* _Work required_
I'd like every entry returned exactly as it is, with the images left out.

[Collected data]
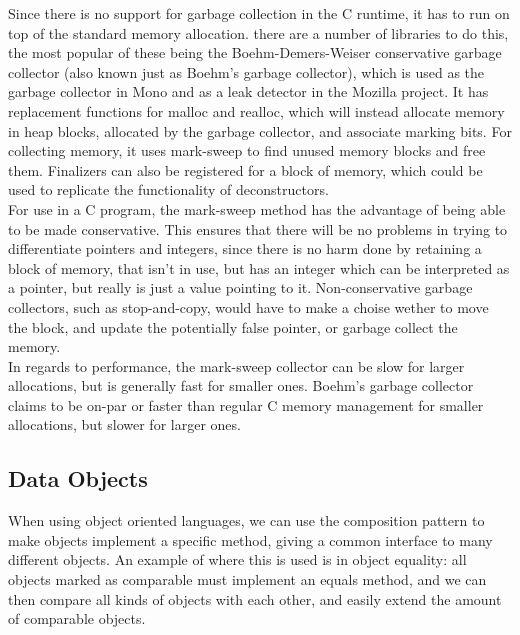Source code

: \documentclass[11pt, letterpaper, twoside, openright]{book}
\begin{document}
    Since there is no support for garbage collection in the C runtime, it has to run on top of the standard memory allocation.    there are a number of libraries to do this, the most popular of these being the Boehm-Demers-Weiser conservative garbage collector (also known just as Boehm's garbage collector), which is used as the garbage collector in Mono and as a leak detector in the Mozilla project. It has replacement functions for malloc and realloc, which will instead allocate memory in heap blocks, allocated by the garbage collector, and associate marking bits. For collecting memory, it uses mark-sweep to find unused memory blocks and free them. Finalizers can also be registered for a block of memory, which could be used to replicate the functionality of deconstructors.\\

    For use in a C program, the mark-sweep method has the advantage of being able to be made conservative. This ensures that there will be no problems in trying to differentiate pointers and integers, since there is no harm done by retaining a block of memory, that isn't in use, but has an integer \textemdash which can be interpreted as a pointer, but really is just a value \textemdash pointing to it. Non-conservative garbage collectors, such as stop-and-copy, would have to make a choise wether to move the block, and update the potentially false pointer, or garbage collect the memory.\\

    In regards to performance, the mark-sweep collector can be slow for larger allocations, but is generally fast for smaller ones. Boehm's garbage collector claims to be on-par or faster than regular C memory management for smaller allocations, but slower for larger ones.\\


  \subsection{Data Objects}
    When using object oriented languages, we can use the composition pattern to make objects implement a specific method, giving a common interface to many different objects. An example of where this is used is in object equality: all objects marked as comparable must implement an equals method, and we can then compare all kinds of objects with each other, and easily extend the amount of comparable objects.\\
\end{document}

* _Answer to the exercise_
Source code

: \documentclass[11pt, letterpaper, twoside, openright]{book}
\begin{document}
    Since there is no support for garbage collection in the C runtime, it has to run on top of the standard memory allocation.    there are a number of libraries to do this, the most popular of these being the Boehm-Demers-Weiser conservative garbage collector (also known just as Boehm's garbage collector), which is used as the garbage collector in Mono and as a leak detector in the Mozilla project. It has replacement functions for malloc and realloc, which will instead allocate memory in heap blocks, allocated by the garbage collector, and associate marking bits. For collecting memory, it uses mark-sweep to find unused memory blocks and free them. Finalizers can also be registered for a block of memory, which could be used to replicate the functionality of deconstructors.\\

    For use in a C program, the mark-sweep method has the advantage of being able to be made conservative. This ensures that there will be no problems in trying to differentiate pointers and integers, since there is no harm done by retaining a block of memory, that isn't in use, but has an integer \textemdash which can be interpreted as a pointer, but really is just a value \textemdash pointing to it. Non-conservative garbage collectors, such as stop-and-copy, would have to make a choise wether to move the block, and update the potentially false pointer, or garbage collect the memory.\\

    In regards to performance, the mark-sweep collector can be slow for larger allocations, but is generally fast for smaller ones. Boehm's garbage collector claims to be on-par or faster than regular C memory management for smaller allocations, but slower for larger ones.\\


  \subsection{Data Objects}
    When using object oriented languages, we can use the composition pattern to make objects implement a specific method, giving a common interface to many different objects. An example of where this is used is in object equality: all objects marked as comparable must implement an equals method, and we can then compare all kinds of objects with each other, and easily extend the amount of comparable objects.\\
\end{document}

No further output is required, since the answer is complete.